# 13.3 Insertion

## 13.3-1

In line 16 of $\text{RB-INSERT}$, we set the color of the newly inserted node $z$ to red. Observe that if we had chosen to set $z$'s color to black, then property 4 of a red-black tree would not be violated. Why didn't we choose to set $z$'s color to black?

If we chose to set the color of $z$ to black then we would be violating property 5 of being a red-black tree.
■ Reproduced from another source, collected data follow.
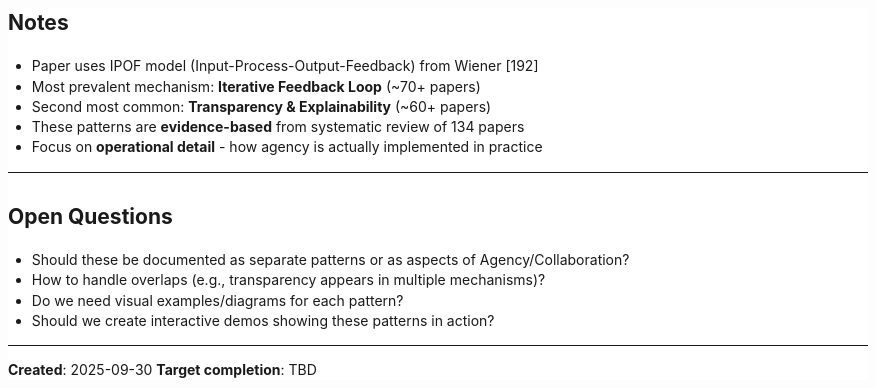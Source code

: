 
## Notes

- Paper uses IPOF model (Input-Process-Output-Feedback) from Wiener [192]
- Most prevalent mechanism: **Iterative Feedback Loop** (~70+ papers)
- Second most common: **Transparency & Explainability** (~60+ papers)
- These patterns are **evidence-based** from systematic review of 134 papers
- Focus on **operational detail** - how agency is actually implemented in practice

---

## Open Questions

- Should these be documented as separate patterns or as aspects of Agency/Collaboration?
- How to handle overlaps (e.g., transparency appears in multiple mechanisms)?
- Do we need visual examples/diagrams for each pattern?
- Should we create interactive demos showing these patterns in action?

---

**Created**: 2025-09-30
**Target completion**: TBD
Because any path from the root to a leaf under $z$ would have one more black node than the paths to the other leaves.

## 13.3-2

Show the red-black trees that result after successively inserting the keys $41, 38, 31, 12, 19, 8$ into an initially empty red-black tree.

• insert $41$: • insert $38$: • insert $31$: • insert $12$: • insert $19$: • insert $8$: ## 13.3-3

Suppose that the black-height of each of the subtrees $\alpha, \beta, \gamma, \delta, \epsilon$ in Figures 13.5 and 13.6 is $k$. Label each node in each figure with its black-height to verify that the indicated transformation preserves property 5.

(Removed)

## 13.3-4

Professor Teach is concerned that $\text{RB-INSERT-FIXUP}$ might set $T.nil.color$ to $\text{RED}$, in which case the test in line 1 would not cause the loop to terminate when $z$ is the root. Show that the professor's concern is unfounded by arguing that $\text{RB-INSERT-FIXUP}$ never sets $T.nil.color$ to $\text{RED}$.

First observe that $\text{RB-INSERT-FIXUP}$ only modifies the child of a node if it is already $\text{RED}$, so we will never modify a child which is set to $T.nil$. We just need to check that the parent of the root is never set to $\text{RED}$.

Since the root and the parent of the root are automatically black, if $z$ is at depth less than $2$, the while loop will be broken. We only modify colors of nodes at most two levels above $z$, so the only case we need to worry about is when $z$ is at depth $2$. In this case we risk modifying the root to be $\text{RED}$, but this is handled in line 16. When $z$ is updated, it will be either the root or the child of the root. Either way, the root and the parent of the root are still $\text{BLACK}$, so the while condition is violated, making it impossibly to modify $T.nil$ to be $\text{RED}$.

## 13.3-5

Consider a red-black tree formed by inserting $n$ nodes with $\text{RB-INSERT}$. Argue that if $n > 1$, the tree has at least one red node.

• Case 1: $z$ and $z.p.p$ are $\text{RED}$, if the loop terminates, then $z$ could not be the root, thus $z$ is $\text{RED}$ after the fix up.
• Case 2: $z$ and $z.p$ are $\text{RED}$, and after the rotation $z.p$ could not be the root, thus $z.p$ is $\text{RED}$ after the fix up.
• Case 3: $z$ is $\text{RED}$ and $z$ could not be the root, thus $z$ is $\text{RED}$ after the fix up.

Therefore, there is always at least one red node.

## 13.3-6

Suggest how to implement $\text{RB-INSERT}$ efficiently if the representation for red-black trees includes no storage for parent pointers.

Use stack to record the path to the inserted node, then parent is the top element in the stack.

• Case 1: we pop $z.p$ and $z.p.p$.
• Case 2: we pop $z.p$ and $z.p.p$, then push $z.p.p$ and $z$.
• Case 3: we pop $z.p$, $z.p.p$ and $z.p.p.p$, then push $z.p$.